In the meantime, on Tuesday, July 17, 1838, a trader by the name of Buckhanan discovered a schooner, presumed at the time to be the Commanche but later determined to be the Lodi, lying at anchor in the harbor at Corpus Christi. Suspecting that the Mexicans had taken possession of the bay of Corpus Christi, he landed seven men and drove off thirty Mexican cavalry, took possession of the schooner, and destroyed fifty barrels of flour.[28]  Buckhanan then returned to Texana and reported the Mexican aggression within the claimed boundary of Texas.
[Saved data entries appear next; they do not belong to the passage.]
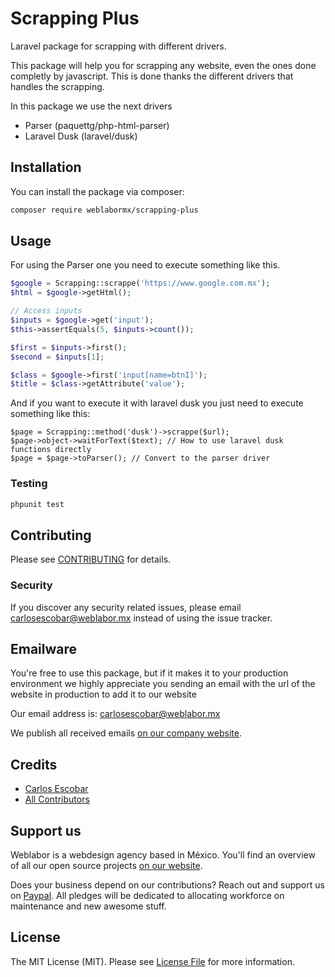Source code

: # Scrapping Plus

Laravel package for scrapping with different drivers.

This package will help you for scrapping any website, even the ones done completly by javascript. This is done thanks the different drivers that handles the scrapping.

In this package we use the next drivers

- Parser (paquettg/php-html-parser)
- Laravel Dusk (laravel/dusk)

## Installation

You can install the package via composer:

```bash
composer require weblabormx/scrapping-plus
```

## Usage

For using the Parser one you need to execute something like this.

``` php
$google = Scrapping::scrappe('https://www.google.com.mx');
$html = $google->getHtml();

// Access inputs
$inputs = $google->get('input');
$this->assertEquals(5, $inputs->count());

$first = $inputs->first();
$second = $inputs[1];

$class = $google->first('input[name=btnI]');
$title = $class->getAttribute('value');
```

And if you want to execute it with laravel dusk you just need to execute something like this:

```
$page = Scrapping::method('dusk')->scrappe($url);
$page->object->waitForText($text); // How to use laravel dusk functions directly
$page = $page->toParser(); // Convert to the parser driver
```

### Testing

``` bash
phpunit test
```

## Contributing

Please see [CONTRIBUTING](CONTRIBUTING.md) for details.

### Security

If you discover any security related issues, please email carlosescobar@weblabor.mx instead of using the issue tracker.

## Emailware

You're free to use this package, but if it makes it to your production environment we highly appreciate you sending an email with the url of the website in production to add it to our website

Our email address is: carlosescobar@weblabor.mx

We publish all received emails [on our company website](http://weblabor.mx).

## Credits

- [Carlos Escobar](https://github.com/skalero01)
- [All Contributors](../../contributors)

## Support us

Weblabor is a webdesign agency based in México. You'll find an overview of all our open source projects [on our website](http://weblabor.mx).

Does your business depend on our contributions? Reach out and support us on [Paypal](http://paypal.me/weblabormx). 
All pledges will be dedicated to allocating workforce on maintenance and new awesome stuff.

## License

The MIT License (MIT). Please see [License File](LICENSE.md) for more information.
Shortly before his arrival at Texana, Colonel Pinckney Caldwell reached there to report that on Saturday, July 21, he met a party of Mexican cavalry proceeding towards Corpus Christi and that he had captured at some forty-five miles southwest of San Patricio the captain of the Mexican schooner which had been lying in the bay for two months. The Mexican ship captain, who was attempting to reach Matamoros by land, informed Caldwell

. . . that on account of the French blockade, Corpus Christi had been declared by the Mexican authorities a port of entry, that a customs house officer (from Matamoros) was then on board of his vessel, guarded by a considerable force and that re-inforcements were hourly expected, sufficient to enable them to hold the place against any force which might be sent against them.[29] 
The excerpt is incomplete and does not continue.